RECORDS FOR THE EXERCISE Block Start

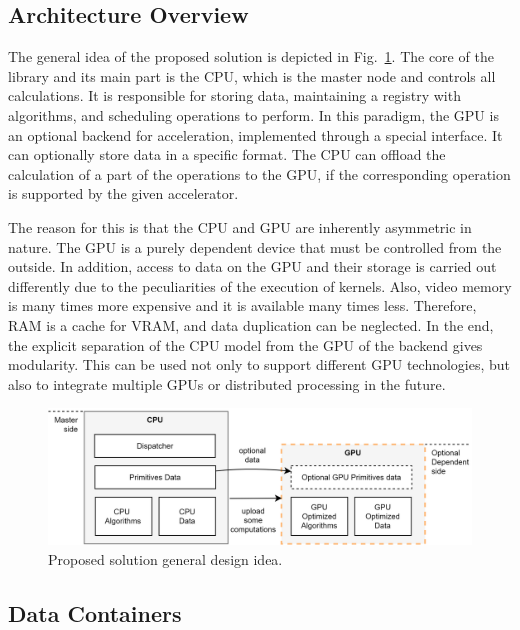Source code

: \subsection{Architecture Overview}

The general idea of the proposed solution is depicted in Fig.~\ref{fig:design}. 
The core of the library and its main part is the CPU, which is the master node and controls all calculations. 
It is responsible for storing data, maintaining a registry with algorithms, and scheduling operations to perform. 
In this paradigm, the GPU is an optional backend for acceleration, implemented through a special interface. 
It can optionally store data in a specific format. 
The CPU can offload the calculation of a part of the operations to the GPU, if the corresponding operation is supported by the given accelerator.

The reason for this is that the CPU and GPU are inherently asymmetric in nature. 
The GPU is a purely dependent device that must be controlled from the outside. In addition, access to data on the GPU and their storage is carried out differently due to the peculiarities of the execution of kernels. 
Also, video memory is many times more expensive and it is available many times less. 
Therefore, RAM is a cache for VRAM, and data duplication can be neglected. 
In the end, the explicit separation of the CPU model from the GPU of the backend gives modularity. 
This can be used not only to support different GPU technologies, but also to integrate multiple GPUs or distributed processing in the future.

\begin{figure}[t]
\centering
\includegraphics[width=1.0\linewidth]{figures/design_idea.png}
\caption{Proposed solution general design idea.}
\label{fig:design}
\end{figure}
    
\subsection{Data Containers}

RECORDS FOR THE EXERCISE Block End

*WHAT NEEDS TO BE DONE*. Set down every entry exactly; omit the pictures.

*EXERCISE OUTPUT*.
Source code

: \subsection{Architecture Overview}

The general idea of the proposed solution is depicted in Fig.~\ref{fig:design}. 
The core of the library and its main part is the CPU, which is the master node and controls all calculations. 
It is responsible for storing data, maintaining a registry with algorithms, and scheduling operations to perform. 
In this paradigm, the GPU is an optional backend for acceleration, implemented through a special interface. 
It can optionally store data in a specific format. 
The CPU can offload the calculation of a part of the operations to the GPU, if the corresponding operation is supported by the given accelerator.

The reason for this is that the CPU and GPU are inherently asymmetric in nature. 
The GPU is a purely dependent device that must be controlled from the outside. In addition, access to data on the GPU and their storage is carried out differently due to the peculiarities of the execution of kernels. 
Also, video memory is many times more expensive and it is available many times less. 
Therefore, RAM is a cache for VRAM, and data duplication can be neglected. 
In the end, the explicit separation of the CPU model from the GPU of the backend gives modularity. 
This can be used not only to support different GPU technologies, but also to integrate multiple GPUs or distributed processing in the future.

\begin{figure}[t]
\centering
\includegraphics[width=1.0\linewidth]{figures/design_idea.png}
\caption{Proposed solution general design idea.}
\label{fig:design}
\end{figure}
    
\subsection{Data Containers}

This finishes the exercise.